> **Exercise description**: Each line of the listing that contains "classified" should be found and copied.

> **Records provided**:
══════
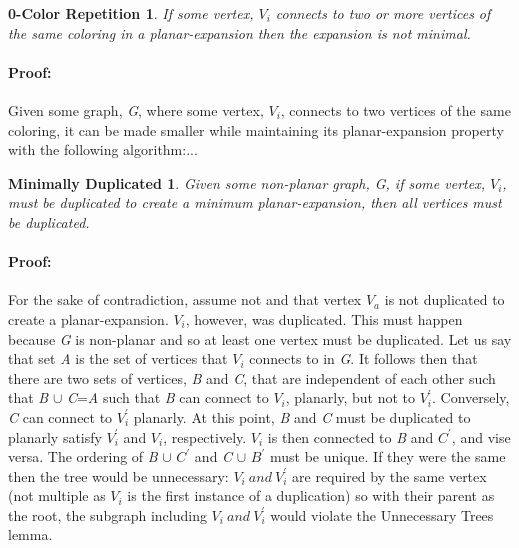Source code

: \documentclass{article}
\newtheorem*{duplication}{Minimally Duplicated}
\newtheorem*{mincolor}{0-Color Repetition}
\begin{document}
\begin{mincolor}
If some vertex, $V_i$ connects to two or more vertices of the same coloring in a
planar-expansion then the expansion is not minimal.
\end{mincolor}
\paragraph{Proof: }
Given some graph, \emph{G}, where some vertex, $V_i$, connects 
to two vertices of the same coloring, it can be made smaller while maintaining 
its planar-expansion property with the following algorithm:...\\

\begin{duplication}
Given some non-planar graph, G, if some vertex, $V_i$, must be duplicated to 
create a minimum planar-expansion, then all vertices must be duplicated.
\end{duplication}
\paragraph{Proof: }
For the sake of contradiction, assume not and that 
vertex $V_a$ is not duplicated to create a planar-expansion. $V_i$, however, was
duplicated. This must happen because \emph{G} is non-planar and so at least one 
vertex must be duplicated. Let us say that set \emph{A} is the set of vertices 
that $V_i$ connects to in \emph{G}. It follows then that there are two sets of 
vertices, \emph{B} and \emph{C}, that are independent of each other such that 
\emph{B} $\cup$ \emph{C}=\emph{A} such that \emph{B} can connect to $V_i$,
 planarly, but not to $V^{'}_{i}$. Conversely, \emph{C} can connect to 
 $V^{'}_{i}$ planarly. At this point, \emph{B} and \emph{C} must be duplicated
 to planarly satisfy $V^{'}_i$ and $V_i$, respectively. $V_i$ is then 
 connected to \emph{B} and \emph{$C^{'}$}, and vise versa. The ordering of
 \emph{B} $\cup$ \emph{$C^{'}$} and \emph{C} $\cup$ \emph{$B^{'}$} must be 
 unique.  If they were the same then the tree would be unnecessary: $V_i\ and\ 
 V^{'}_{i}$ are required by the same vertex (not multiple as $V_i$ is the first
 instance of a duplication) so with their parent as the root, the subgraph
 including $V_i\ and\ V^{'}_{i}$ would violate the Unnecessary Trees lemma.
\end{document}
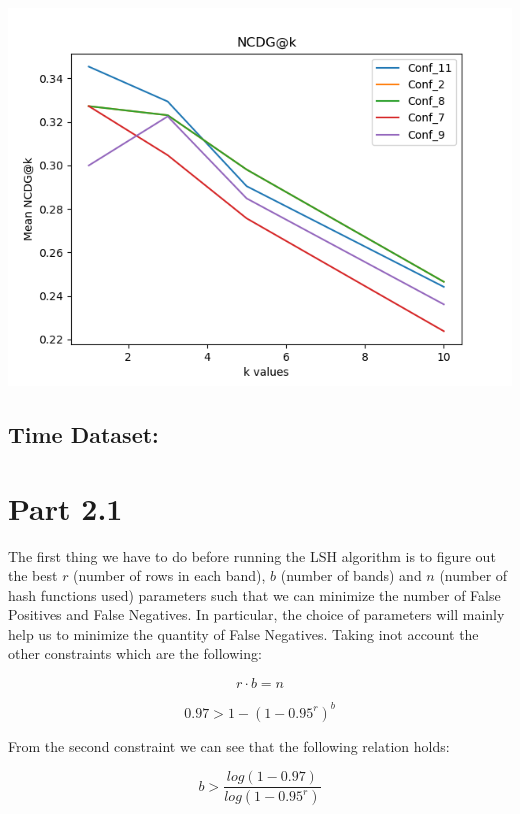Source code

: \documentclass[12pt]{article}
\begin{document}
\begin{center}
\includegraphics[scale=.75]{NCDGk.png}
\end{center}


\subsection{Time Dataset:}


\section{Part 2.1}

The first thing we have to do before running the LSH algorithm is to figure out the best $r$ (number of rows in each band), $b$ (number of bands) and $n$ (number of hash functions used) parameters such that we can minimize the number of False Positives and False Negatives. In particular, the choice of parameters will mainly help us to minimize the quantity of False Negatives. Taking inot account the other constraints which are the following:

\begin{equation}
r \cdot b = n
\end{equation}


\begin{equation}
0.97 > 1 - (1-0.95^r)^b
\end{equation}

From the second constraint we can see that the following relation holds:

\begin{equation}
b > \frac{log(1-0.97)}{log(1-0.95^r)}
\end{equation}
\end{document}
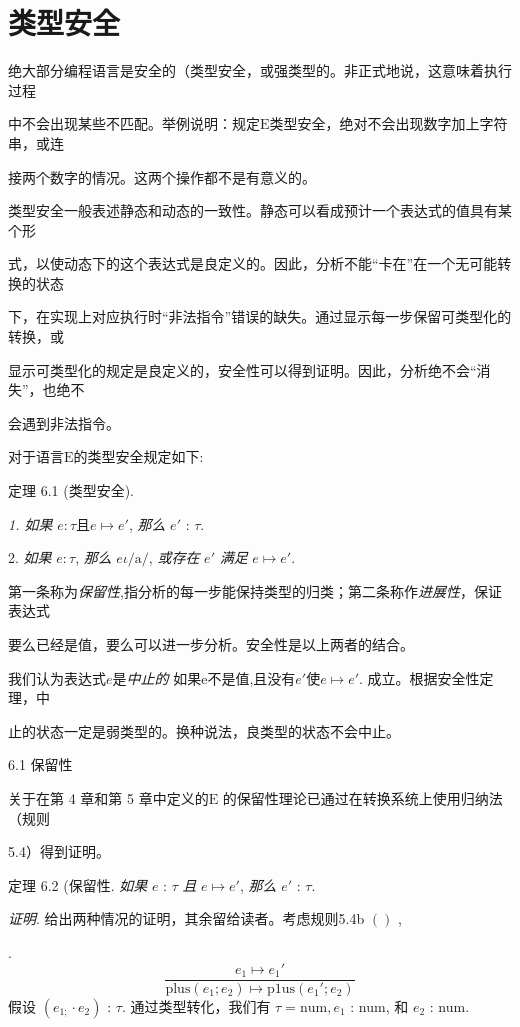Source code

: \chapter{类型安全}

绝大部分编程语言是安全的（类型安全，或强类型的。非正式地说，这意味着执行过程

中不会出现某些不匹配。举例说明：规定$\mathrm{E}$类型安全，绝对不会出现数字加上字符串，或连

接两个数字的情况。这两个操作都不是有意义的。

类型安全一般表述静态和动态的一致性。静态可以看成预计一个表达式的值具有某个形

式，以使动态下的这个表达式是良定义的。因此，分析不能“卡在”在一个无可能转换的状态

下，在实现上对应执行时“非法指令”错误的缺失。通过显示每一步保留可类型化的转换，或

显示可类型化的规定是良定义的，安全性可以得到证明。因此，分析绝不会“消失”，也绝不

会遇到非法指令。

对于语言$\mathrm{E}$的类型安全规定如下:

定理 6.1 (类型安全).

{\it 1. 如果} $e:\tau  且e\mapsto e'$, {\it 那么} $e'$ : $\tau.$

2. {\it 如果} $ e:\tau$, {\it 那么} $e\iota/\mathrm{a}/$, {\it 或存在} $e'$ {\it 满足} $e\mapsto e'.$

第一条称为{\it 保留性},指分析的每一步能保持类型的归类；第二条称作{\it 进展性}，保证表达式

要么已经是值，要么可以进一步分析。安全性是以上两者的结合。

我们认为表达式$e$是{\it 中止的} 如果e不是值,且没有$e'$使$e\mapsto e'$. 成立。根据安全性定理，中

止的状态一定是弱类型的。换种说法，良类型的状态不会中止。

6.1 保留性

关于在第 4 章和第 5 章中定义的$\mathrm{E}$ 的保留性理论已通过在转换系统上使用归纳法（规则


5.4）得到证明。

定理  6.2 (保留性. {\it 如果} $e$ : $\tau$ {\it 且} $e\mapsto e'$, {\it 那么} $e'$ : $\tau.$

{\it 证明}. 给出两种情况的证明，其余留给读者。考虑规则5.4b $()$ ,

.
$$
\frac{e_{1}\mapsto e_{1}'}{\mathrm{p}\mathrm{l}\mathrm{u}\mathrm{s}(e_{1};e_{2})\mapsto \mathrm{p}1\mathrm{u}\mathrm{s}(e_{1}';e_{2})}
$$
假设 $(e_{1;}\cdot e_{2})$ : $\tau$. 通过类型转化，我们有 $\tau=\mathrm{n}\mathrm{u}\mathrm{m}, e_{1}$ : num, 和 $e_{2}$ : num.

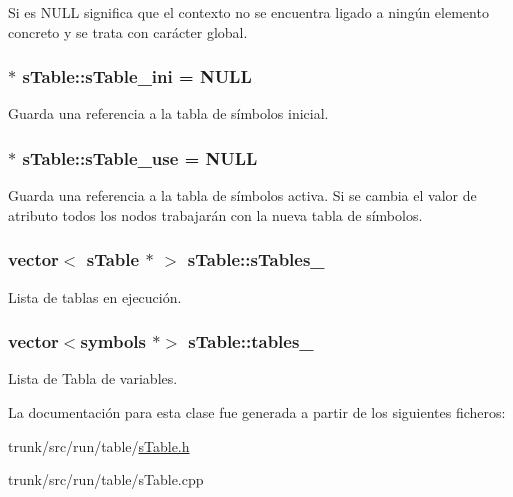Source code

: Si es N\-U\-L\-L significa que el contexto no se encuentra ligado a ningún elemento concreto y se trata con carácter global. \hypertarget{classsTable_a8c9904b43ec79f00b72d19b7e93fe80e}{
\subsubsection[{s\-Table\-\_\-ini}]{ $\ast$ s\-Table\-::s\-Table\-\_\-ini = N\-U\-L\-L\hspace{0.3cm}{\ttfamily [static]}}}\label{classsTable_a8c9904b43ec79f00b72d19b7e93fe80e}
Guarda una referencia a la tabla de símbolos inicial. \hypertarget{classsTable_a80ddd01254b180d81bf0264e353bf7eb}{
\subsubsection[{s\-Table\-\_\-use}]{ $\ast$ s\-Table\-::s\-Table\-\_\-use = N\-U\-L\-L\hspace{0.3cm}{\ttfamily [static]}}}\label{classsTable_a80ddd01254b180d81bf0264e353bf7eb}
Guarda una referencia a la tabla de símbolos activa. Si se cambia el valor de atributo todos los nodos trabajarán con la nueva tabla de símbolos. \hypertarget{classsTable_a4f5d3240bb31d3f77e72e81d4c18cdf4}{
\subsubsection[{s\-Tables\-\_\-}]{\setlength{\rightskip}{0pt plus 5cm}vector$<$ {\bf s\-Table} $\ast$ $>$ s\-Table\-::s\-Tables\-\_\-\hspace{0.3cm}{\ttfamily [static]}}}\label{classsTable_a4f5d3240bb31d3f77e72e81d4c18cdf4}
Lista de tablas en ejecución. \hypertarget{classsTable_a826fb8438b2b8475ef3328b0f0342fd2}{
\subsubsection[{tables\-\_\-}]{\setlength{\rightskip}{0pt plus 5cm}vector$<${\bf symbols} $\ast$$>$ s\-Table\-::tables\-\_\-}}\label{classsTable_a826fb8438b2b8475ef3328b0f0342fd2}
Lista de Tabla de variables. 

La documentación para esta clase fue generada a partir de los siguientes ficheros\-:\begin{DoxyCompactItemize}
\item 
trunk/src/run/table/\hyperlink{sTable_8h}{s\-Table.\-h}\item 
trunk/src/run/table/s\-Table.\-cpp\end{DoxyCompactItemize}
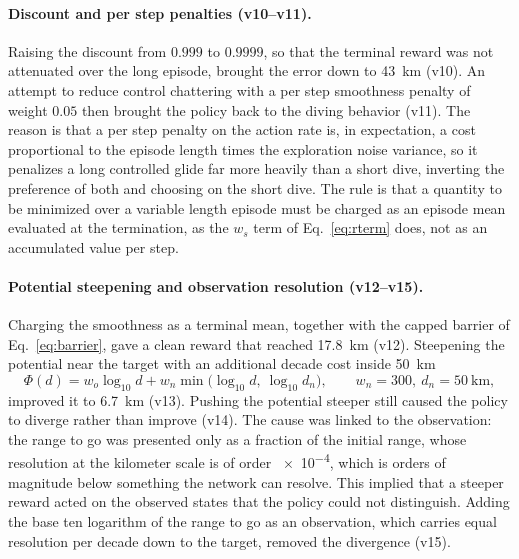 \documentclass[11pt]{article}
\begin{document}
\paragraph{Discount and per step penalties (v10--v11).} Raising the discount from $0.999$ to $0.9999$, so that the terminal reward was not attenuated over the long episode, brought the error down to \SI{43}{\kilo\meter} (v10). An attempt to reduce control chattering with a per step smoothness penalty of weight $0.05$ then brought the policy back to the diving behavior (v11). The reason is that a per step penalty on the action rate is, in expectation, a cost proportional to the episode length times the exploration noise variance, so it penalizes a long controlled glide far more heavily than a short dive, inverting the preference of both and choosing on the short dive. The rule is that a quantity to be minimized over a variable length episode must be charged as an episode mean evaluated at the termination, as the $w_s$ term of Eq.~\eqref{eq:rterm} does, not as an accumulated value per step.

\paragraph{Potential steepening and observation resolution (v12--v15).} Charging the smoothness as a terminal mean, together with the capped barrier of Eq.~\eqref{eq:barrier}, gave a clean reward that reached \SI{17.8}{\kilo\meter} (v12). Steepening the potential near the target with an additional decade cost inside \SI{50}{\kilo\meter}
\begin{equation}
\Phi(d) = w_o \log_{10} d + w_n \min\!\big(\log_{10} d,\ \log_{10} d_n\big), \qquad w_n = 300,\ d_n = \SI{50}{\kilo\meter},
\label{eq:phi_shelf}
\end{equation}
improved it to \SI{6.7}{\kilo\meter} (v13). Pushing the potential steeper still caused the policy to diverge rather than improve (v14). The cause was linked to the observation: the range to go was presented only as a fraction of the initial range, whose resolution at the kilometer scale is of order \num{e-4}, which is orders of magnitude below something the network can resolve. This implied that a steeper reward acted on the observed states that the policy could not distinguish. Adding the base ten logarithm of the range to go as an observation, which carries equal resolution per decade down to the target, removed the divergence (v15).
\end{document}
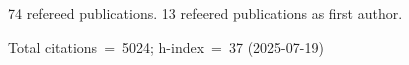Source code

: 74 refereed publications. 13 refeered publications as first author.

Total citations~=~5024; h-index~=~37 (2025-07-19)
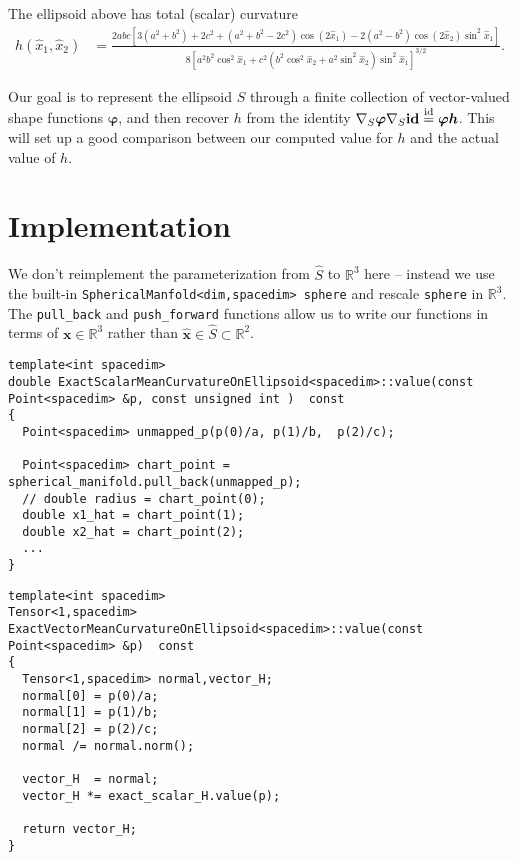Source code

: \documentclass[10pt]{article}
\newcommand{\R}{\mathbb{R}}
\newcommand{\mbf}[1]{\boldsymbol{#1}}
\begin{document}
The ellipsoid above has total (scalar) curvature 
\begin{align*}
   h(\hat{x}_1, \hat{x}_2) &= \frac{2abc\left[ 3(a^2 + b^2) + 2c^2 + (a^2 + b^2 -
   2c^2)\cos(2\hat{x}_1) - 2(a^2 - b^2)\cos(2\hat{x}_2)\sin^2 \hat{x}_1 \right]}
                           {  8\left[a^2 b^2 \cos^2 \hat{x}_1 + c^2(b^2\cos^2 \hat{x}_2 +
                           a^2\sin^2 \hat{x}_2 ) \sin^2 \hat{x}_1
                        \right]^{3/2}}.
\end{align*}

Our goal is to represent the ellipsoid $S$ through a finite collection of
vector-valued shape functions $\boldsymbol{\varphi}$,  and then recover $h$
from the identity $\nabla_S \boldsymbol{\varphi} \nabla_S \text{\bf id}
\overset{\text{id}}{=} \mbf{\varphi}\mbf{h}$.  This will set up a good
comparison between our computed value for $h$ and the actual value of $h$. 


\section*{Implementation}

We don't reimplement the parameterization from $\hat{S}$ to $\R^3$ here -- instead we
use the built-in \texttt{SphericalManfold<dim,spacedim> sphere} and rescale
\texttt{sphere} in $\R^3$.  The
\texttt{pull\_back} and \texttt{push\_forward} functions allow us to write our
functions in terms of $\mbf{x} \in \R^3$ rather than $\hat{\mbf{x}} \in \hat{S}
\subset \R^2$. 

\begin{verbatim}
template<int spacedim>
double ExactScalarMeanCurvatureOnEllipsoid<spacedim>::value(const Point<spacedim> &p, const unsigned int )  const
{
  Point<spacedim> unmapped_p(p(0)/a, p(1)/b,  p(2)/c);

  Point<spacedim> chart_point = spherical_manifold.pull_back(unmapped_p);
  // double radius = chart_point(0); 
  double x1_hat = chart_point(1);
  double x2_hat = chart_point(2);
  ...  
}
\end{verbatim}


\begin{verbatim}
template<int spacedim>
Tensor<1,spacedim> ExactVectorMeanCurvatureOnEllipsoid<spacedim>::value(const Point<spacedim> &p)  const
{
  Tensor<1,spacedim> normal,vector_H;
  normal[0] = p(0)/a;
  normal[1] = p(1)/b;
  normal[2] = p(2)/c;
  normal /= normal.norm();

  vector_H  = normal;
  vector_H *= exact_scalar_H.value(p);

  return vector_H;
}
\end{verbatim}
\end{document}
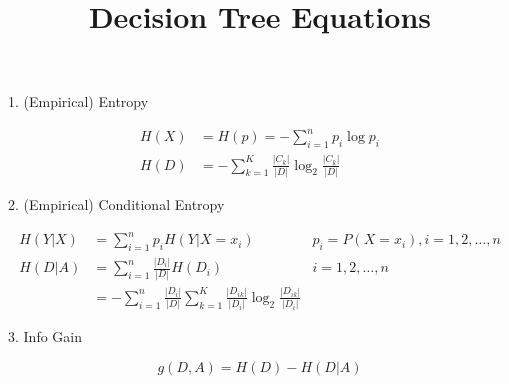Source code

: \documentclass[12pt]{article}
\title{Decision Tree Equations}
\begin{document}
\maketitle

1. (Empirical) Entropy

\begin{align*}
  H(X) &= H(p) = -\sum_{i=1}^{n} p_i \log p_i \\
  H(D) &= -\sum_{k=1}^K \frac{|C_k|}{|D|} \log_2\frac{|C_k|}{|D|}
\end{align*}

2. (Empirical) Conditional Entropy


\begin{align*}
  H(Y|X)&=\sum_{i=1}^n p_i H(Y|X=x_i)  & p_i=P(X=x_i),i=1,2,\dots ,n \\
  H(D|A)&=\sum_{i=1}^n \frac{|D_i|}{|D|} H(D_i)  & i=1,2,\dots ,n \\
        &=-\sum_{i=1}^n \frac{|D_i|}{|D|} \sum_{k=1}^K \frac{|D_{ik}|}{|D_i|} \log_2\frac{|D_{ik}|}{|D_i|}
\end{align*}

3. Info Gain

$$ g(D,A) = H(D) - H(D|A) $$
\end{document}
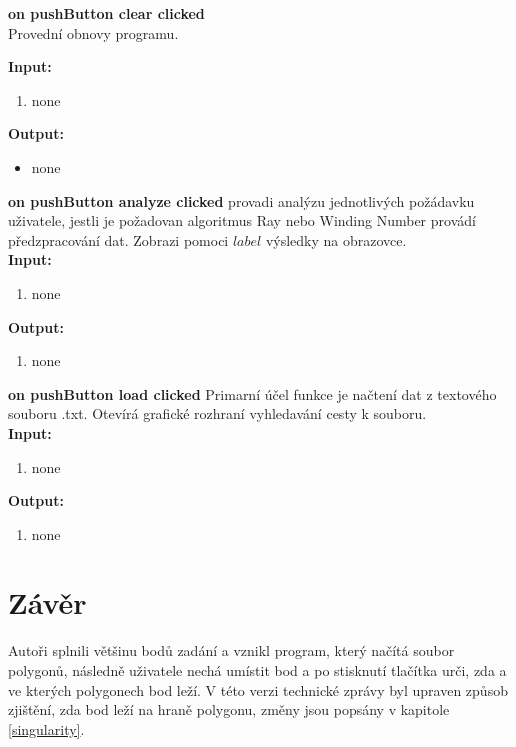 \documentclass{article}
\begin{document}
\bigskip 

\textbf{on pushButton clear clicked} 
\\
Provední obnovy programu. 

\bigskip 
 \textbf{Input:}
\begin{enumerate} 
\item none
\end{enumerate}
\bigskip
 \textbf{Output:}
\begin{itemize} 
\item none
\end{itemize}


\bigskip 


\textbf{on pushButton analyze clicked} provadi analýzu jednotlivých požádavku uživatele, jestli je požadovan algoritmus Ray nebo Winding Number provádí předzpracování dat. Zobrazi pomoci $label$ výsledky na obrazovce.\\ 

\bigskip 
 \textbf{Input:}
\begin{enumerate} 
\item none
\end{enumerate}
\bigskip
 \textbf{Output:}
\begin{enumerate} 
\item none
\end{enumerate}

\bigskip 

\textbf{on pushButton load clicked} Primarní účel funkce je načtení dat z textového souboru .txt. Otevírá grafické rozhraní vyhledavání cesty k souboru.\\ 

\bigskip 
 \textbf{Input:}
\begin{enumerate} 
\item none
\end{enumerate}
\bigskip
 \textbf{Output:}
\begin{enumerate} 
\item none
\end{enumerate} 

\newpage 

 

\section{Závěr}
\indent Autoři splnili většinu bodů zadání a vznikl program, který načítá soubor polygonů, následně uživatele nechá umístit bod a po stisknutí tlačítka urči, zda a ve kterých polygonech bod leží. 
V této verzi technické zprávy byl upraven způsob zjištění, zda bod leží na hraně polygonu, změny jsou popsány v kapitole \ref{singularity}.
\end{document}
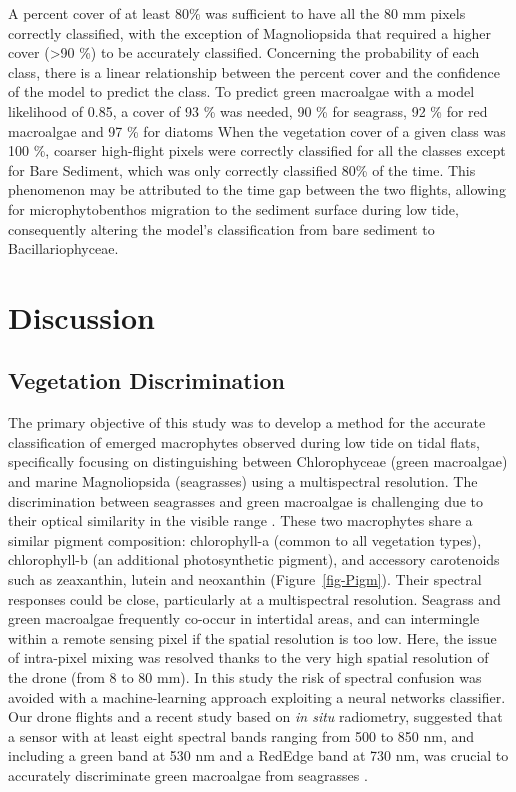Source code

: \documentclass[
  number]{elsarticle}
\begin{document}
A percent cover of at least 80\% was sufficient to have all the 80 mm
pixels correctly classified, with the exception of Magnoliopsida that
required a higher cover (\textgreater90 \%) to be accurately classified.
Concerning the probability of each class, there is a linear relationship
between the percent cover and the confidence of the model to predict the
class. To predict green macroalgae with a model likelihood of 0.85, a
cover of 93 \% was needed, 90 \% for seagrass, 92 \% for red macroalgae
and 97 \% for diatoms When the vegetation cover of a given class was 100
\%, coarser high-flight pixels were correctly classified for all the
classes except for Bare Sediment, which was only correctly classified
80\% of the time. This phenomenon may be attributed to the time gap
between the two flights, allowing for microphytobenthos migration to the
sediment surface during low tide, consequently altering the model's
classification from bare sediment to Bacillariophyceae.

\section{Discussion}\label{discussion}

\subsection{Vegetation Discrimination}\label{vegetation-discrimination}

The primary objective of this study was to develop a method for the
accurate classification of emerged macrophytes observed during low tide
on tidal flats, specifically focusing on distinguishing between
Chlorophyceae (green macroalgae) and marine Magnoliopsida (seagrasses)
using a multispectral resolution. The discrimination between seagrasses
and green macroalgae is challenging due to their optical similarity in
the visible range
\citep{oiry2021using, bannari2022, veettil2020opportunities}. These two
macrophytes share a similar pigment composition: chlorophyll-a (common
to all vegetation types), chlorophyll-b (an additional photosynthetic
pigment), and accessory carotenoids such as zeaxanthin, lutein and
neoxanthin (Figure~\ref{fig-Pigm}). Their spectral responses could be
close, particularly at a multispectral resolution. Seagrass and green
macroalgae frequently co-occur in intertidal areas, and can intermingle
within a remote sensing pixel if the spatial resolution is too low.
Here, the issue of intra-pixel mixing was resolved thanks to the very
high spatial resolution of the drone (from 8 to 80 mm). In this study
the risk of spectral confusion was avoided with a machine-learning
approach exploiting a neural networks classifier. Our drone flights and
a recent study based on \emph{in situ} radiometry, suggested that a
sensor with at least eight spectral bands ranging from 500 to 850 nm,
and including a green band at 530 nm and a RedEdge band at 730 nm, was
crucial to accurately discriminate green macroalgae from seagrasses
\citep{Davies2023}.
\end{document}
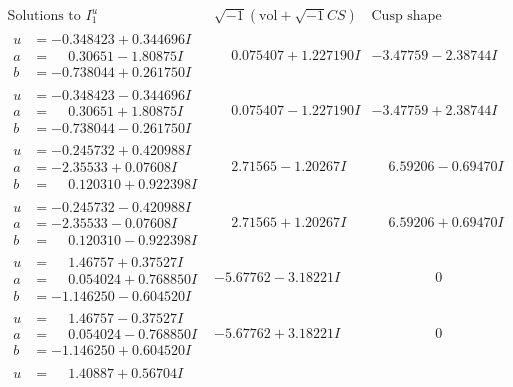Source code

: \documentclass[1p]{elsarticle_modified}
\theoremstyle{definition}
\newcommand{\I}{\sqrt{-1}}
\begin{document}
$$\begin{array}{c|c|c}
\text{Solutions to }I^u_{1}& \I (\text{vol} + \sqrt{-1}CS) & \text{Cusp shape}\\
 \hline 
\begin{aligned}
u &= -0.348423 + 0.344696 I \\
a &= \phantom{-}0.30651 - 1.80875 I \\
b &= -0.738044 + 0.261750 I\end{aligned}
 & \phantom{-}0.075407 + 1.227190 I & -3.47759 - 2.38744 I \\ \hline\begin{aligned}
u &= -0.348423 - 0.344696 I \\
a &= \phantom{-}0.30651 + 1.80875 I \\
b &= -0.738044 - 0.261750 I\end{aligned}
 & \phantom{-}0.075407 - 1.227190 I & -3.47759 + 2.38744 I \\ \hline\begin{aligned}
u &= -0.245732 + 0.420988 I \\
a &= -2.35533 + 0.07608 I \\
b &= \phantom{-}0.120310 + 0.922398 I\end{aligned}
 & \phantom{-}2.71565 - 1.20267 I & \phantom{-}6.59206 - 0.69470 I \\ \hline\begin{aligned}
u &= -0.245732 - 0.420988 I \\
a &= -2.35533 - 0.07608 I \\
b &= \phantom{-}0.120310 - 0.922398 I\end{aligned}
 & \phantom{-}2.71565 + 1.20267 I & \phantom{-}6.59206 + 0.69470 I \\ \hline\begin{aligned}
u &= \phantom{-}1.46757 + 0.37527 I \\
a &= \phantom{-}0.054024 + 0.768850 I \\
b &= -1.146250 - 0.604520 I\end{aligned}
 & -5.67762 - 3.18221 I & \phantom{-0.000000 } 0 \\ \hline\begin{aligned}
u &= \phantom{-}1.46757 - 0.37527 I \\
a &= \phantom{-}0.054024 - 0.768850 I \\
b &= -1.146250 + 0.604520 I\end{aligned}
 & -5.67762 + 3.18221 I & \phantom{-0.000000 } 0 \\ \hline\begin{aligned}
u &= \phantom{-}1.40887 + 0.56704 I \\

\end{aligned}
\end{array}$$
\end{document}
══════
> **Answer to this task**:
pixels correctly classified, with the exception of Magnoliopsida that
required a higher cover (\textgreater90 \%) to be accurately classified.
\%, coarser high-flight pixels were correctly classified for all the
classes except for Bare Sediment, which was only correctly classified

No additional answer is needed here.